We had finally won the star prize of the IVF race
Although we had been dramatically changed forever, we couldn’t have been any happier, more relieved or elated if we tried.
Fourteen months later and I still have moments where I can’t believe she is here. There are parenting moments such as looking at first birthday cake ideas, wiping up buttery finger marks and sticking bath toys on our bathroom wall that I thought I would never see and that I treasure every single day.
It feels like a total utter privilege and I take absolutely none of it for granted. A privilege I thought I would never have. It is also a privilege I would never ever upset others with. I would never ask another man or woman when they plan on having children as I know only too well the pain and anguish that question can cause. You never know where on their journey to having their family they are and you will never know how they might ache to be in your position.

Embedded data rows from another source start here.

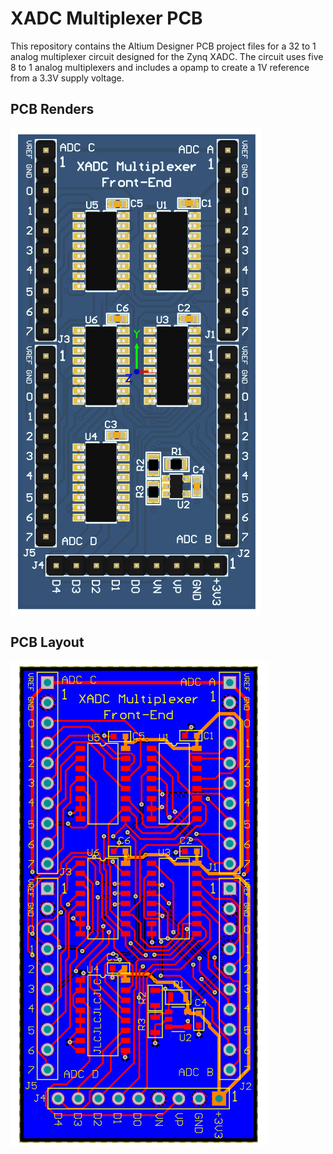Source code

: # XADC Multiplexer PCB
This repository contains the Altium Designer PCB project files for a 32 to 1 analog multiplexer circuit designed for the Zynq XADC. The circuit uses five 8 to 1 analog multiplexers and includes a opamp to create a 1V reference from a 3.3V supply voltage.

## PCB Renders
![](images/render.png)

## PCB Layout
![](images/layout.png)




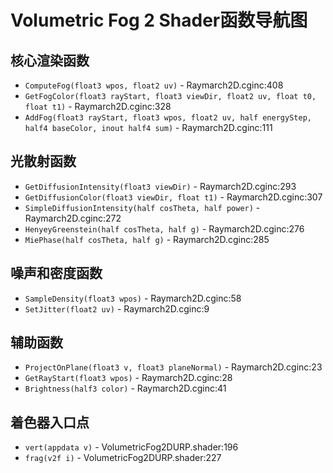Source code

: # Volumetric Fog 2 Shader函数导航图

## 核心渲染函数
- `ComputeFog(float3 wpos, float2 uv)` - Raymarch2D.cginc:408
- `GetFogColor(float3 rayStart, float3 viewDir, float2 uv, float t0, float t1)` - Raymarch2D.cginc:328
- `AddFog(float3 rayStart, float3 wpos, float2 uv, half energyStep, half4 baseColor, inout half4 sum)` - Raymarch2D.cginc:111

## 光散射函数
- `GetDiffusionIntensity(float3 viewDir)` - Raymarch2D.cginc:293
- `GetDiffusionColor(float3 viewDir, float t1)` - Raymarch2D.cginc:307
- `SimpleDiffusionIntensity(half cosTheta, half power)` - Raymarch2D.cginc:272
- `HenyeyGreenstein(half cosTheta, half g)` - Raymarch2D.cginc:276
- `MiePhase(half cosTheta, half g)` - Raymarch2D.cginc:285

## 噪声和密度函数
- `SampleDensity(float3 wpos)` - Raymarch2D.cginc:58
- `SetJitter(float2 uv)` - Raymarch2D.cginc:9

## 辅助函数
- `ProjectOnPlane(float3 v, float3 planeNormal)` - Raymarch2D.cginc:23
- `GetRayStart(float3 wpos)` - Raymarch2D.cginc:28
- `Brightness(half3 color)` - Raymarch2D.cginc:41

## 着色器入口点
- `vert(appdata v)` - VolumetricFog2DURP.shader:196
- `frag(v2f i)` - VolumetricFog2DURP.shader:227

Therefore, I ask you to be kind
Please, please don’t ask someone when they are going to have children as you could be causing untold pain and suffering that is so unnecessary and completely avoidable.
We are not educated on infertility in schools and this must change. We are sold IVF as a quick fix through the media and it is anything but. It is an all absorbing, emotionally destructive process that ultimately changes you forever, even if you do finally win the IVF race, you are not the same people that you were at the start line. The fertility industry is booming whilst infertility is rising, and no one seems to be trying to tackle the question of why. Why are we not taught how to protect our fertility when we are young for when we are older? Our future selves would thank us. Surely if fertility education can help some avoid such pain and anguish then that is something worth investing in.
I have no regrets about doing IVF as our beautiful girl exists because of it. It is a miracle treatment that can give the gift of parenthood to those that wouldn’t otherwise have the opportunity. I just very much feel that it is being sold as a quick fix one-time only treatment and it is anything else but.
Finally, a note to our dear little girl
Mummy and daddy’s hearts were broken before you came along but you helped put them back together. You are the light of all our lives and we love you and everything makes sense now that you are finally here.